Records for processing
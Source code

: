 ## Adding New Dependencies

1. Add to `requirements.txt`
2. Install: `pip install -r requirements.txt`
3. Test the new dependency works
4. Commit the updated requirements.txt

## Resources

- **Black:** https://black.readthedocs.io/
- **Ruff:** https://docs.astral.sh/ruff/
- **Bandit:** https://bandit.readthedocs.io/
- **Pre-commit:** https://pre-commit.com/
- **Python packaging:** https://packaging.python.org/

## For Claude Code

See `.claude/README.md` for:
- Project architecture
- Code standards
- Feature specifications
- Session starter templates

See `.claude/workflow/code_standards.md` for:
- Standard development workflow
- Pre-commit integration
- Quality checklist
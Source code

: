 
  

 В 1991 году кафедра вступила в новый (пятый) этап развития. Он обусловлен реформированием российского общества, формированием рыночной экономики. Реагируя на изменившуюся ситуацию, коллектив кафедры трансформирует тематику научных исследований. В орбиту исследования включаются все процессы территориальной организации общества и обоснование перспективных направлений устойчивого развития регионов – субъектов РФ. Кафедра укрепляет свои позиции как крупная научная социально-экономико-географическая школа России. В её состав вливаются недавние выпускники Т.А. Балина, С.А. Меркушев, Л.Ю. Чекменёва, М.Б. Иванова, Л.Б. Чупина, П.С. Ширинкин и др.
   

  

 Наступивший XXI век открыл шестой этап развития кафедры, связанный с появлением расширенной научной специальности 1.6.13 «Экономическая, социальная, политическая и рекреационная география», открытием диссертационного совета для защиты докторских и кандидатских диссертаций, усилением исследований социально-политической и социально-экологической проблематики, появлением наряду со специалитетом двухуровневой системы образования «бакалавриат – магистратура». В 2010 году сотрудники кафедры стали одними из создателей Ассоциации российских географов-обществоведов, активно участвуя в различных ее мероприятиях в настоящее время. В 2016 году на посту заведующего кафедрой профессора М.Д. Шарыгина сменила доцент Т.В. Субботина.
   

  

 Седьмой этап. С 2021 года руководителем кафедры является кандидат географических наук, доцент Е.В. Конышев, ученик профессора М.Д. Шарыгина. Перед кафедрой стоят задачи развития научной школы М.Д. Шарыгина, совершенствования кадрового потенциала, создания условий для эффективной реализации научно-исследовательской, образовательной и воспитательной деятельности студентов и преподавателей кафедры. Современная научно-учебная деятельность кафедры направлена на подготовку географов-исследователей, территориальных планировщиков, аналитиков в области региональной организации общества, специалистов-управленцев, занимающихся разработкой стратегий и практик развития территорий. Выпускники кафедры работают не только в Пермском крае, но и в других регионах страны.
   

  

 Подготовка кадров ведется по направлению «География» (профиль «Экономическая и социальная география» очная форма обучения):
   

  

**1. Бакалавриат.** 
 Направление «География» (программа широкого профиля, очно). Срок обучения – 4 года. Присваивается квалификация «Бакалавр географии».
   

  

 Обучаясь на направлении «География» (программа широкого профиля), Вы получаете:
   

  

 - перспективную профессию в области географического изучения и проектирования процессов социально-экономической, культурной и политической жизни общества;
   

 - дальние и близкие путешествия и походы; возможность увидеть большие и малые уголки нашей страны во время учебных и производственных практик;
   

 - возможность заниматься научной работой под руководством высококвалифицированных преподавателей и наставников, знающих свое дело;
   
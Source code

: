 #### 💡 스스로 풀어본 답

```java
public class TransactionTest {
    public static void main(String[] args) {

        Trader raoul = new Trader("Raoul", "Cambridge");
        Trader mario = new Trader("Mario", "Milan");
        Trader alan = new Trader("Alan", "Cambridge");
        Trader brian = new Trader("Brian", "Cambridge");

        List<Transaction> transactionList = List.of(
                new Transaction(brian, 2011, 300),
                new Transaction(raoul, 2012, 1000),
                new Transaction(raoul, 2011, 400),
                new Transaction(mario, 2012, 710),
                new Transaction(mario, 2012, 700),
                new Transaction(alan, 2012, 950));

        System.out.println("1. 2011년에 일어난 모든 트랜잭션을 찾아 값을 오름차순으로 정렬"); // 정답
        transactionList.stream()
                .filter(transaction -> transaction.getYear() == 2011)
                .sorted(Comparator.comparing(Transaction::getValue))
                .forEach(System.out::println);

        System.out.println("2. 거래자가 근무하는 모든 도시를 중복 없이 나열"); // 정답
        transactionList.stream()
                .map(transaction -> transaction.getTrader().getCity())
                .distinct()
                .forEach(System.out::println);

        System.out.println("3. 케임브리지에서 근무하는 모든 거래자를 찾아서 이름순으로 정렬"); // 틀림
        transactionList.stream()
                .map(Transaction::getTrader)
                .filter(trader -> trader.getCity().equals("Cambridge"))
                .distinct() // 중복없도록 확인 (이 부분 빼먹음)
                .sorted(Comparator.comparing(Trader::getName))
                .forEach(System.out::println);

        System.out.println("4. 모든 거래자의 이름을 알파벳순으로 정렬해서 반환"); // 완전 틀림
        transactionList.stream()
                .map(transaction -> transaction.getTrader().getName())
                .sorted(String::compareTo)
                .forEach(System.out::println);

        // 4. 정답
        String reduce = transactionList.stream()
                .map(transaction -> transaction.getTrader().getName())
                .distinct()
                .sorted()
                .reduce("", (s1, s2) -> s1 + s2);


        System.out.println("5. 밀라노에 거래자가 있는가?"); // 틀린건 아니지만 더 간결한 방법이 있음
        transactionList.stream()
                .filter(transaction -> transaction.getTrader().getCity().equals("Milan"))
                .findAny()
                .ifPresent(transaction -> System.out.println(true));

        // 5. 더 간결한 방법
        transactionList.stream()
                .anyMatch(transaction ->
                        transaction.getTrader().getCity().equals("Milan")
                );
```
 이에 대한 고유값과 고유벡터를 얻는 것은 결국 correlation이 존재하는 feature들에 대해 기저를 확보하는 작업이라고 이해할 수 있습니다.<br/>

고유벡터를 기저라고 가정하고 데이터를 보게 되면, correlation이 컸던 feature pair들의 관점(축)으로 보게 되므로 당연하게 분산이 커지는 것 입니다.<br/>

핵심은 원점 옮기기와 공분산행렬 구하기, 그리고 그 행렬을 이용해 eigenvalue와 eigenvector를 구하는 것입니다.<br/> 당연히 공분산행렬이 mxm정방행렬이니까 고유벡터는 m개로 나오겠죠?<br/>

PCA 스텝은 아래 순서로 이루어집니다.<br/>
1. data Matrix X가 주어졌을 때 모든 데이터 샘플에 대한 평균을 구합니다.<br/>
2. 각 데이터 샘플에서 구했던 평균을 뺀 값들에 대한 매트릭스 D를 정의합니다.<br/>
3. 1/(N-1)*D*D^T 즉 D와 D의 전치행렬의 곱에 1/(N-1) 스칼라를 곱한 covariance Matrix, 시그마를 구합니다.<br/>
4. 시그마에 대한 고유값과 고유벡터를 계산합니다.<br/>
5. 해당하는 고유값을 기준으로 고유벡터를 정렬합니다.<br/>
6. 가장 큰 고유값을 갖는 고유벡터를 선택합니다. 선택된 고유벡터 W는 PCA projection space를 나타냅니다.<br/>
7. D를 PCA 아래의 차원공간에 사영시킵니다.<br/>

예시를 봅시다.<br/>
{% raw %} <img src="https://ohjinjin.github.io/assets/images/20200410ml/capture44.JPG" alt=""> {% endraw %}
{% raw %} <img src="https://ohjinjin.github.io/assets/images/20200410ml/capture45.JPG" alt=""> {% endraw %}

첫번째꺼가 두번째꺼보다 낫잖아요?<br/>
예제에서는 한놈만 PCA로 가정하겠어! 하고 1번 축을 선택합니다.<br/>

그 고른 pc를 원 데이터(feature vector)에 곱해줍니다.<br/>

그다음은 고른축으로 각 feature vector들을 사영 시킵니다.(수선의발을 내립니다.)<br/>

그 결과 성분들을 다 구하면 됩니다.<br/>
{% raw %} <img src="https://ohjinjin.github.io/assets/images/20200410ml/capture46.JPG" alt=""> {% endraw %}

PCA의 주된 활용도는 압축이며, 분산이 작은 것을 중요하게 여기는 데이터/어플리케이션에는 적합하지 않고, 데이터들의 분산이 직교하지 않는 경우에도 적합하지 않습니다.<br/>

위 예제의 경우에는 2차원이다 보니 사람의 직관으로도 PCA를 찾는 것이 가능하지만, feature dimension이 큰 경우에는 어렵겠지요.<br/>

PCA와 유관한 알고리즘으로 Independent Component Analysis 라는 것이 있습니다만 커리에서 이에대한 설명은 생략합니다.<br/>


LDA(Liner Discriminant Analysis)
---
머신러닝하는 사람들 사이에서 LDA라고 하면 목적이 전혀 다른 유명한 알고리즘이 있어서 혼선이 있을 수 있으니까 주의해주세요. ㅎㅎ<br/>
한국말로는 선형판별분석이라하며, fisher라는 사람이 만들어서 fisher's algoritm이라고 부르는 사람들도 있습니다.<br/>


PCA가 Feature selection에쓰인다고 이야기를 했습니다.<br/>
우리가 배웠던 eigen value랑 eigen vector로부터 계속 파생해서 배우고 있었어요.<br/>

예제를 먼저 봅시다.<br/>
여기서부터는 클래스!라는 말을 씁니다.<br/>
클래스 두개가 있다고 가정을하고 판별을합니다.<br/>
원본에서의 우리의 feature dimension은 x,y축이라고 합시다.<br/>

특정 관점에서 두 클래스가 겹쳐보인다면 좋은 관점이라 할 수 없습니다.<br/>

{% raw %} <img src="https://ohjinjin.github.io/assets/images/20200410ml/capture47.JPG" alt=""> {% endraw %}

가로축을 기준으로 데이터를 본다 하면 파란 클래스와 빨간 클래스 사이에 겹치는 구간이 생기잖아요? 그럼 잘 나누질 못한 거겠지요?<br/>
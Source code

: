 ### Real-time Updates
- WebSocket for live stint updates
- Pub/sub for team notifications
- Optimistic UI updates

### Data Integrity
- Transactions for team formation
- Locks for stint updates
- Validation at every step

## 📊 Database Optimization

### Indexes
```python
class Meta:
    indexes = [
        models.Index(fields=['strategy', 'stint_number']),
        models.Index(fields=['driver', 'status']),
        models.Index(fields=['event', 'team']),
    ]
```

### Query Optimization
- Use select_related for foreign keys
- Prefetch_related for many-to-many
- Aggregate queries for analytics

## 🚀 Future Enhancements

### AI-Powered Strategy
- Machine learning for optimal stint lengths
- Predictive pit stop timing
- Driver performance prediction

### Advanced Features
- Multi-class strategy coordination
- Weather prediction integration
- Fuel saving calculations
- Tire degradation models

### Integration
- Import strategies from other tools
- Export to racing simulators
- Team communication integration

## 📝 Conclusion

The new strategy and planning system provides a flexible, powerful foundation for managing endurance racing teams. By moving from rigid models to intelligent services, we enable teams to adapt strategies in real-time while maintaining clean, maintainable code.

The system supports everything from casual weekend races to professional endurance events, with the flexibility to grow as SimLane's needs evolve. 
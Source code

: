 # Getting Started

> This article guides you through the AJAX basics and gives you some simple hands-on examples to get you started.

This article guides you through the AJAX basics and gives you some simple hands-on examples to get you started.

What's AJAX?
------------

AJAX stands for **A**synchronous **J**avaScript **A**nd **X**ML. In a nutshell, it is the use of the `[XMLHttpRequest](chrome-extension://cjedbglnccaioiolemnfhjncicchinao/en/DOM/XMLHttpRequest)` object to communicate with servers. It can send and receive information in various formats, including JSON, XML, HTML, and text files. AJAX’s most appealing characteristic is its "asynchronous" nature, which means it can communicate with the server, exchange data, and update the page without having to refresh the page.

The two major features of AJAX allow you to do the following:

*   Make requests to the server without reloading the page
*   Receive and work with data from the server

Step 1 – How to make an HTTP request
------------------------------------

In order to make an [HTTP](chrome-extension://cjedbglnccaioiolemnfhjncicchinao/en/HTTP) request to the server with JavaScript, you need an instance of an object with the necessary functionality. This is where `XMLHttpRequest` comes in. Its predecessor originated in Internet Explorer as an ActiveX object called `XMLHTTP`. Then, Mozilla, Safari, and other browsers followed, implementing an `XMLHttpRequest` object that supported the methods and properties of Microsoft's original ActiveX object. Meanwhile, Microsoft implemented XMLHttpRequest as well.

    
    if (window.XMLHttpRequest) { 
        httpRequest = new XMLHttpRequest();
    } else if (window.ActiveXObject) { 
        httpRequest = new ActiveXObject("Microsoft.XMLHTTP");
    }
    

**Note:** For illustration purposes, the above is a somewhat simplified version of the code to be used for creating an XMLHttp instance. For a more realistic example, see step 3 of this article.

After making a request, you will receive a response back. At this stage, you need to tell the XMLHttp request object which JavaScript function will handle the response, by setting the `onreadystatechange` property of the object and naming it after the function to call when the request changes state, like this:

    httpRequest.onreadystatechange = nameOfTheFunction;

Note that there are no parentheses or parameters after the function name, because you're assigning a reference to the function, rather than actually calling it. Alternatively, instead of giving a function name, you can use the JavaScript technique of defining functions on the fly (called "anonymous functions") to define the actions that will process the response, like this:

Exercise directions
Output, please, only the lines running from the start of the entries through the line that contains "В 1991 году", including both of those lines.

Result for this exercise
Source code

: ## Adding New Dependencies

1. Add to `requirements.txt`
2. Install: `pip install -r requirements.txt`
3. Test the new dependency works
4. Commit the updated requirements.txt

## Resources

- **Black:** https://black.readthedocs.io/
- **Ruff:** https://docs.astral.sh/ruff/
- **Bandit:** https://bandit.readthedocs.io/
- **Pre-commit:** https://pre-commit.com/
- **Python packaging:** https://packaging.python.org/

## For Claude Code

See `.claude/README.md` for:
- Project architecture
- Code standards
- Feature specifications
- Session starter templates

See `.claude/workflow/code_standards.md` for:
- Standard development workflow
- Pre-commit integration
- Quality checklist
Source code

: 
  

 В 1991 году кафедра вступила в новый (пятый) этап развития. Он обусловлен реформированием российского общества, формированием рыночной экономики. Реагируя на изменившуюся ситуацию, коллектив кафедры трансформирует тематику научных исследований. В орбиту исследования включаются все процессы территориальной организации общества и обоснование перспективных направлений устойчивого развития регионов – субъектов РФ. Кафедра укрепляет свои позиции как крупная научная социально-экономико-географическая школа России. В её состав вливаются недавние выпускники Т.А. Балина, С.А. Меркушев, Л.Ю. Чекменёва, М.Б. Иванова, Л.Б. Чупина, П.С. Ширинкин и др.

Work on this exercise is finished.